» About this task
Set down, word for word, every line of the listing below, starting with the one that contains "The most recent" and ending with the final line. Include nothing else.
»»
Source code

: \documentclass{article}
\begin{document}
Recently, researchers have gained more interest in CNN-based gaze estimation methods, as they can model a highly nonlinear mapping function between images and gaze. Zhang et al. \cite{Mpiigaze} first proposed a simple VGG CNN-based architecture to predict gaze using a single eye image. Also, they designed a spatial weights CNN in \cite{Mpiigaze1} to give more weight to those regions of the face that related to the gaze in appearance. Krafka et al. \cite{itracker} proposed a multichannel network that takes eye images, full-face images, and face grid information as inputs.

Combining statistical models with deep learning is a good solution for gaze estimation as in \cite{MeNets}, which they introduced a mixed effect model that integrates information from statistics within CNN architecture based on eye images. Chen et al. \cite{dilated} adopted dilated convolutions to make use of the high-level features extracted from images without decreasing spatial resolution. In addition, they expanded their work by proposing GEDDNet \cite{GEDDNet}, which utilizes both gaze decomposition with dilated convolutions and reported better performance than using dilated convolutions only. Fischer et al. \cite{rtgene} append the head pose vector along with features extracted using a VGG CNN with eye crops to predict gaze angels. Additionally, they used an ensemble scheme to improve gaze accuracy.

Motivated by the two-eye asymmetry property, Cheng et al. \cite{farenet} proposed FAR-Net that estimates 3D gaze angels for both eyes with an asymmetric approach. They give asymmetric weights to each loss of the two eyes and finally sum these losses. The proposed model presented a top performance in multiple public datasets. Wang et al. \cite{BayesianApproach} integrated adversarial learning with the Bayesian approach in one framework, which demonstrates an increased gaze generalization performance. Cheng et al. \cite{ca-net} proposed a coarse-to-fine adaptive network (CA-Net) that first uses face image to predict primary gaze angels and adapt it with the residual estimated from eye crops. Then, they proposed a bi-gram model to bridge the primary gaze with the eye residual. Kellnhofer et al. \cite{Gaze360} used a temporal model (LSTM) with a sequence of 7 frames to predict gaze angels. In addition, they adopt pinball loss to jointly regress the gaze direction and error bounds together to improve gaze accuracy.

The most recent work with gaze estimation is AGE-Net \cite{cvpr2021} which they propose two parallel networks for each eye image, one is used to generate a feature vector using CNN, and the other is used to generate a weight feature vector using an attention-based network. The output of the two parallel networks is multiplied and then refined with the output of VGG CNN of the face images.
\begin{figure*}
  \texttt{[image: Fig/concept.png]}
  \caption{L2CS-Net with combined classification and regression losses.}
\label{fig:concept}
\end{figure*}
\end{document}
««
» Result for this exercise
The most recent work with gaze estimation is AGE-Net \cite{cvpr2021} which they propose two parallel networks for each eye image, one is used to generate a feature vector using CNN, and the other is used to generate a weight feature vector using an attention-based network. The output of the two parallel networks is multiplied and then refined with the output of VGG CNN of the face images.
\begin{figure*}
  \texttt{[image: Fig/concept.png]}
  \caption{L2CS-Net with combined classification and regression losses.}
\label{fig:concept}
\end{figure*}
\end{document}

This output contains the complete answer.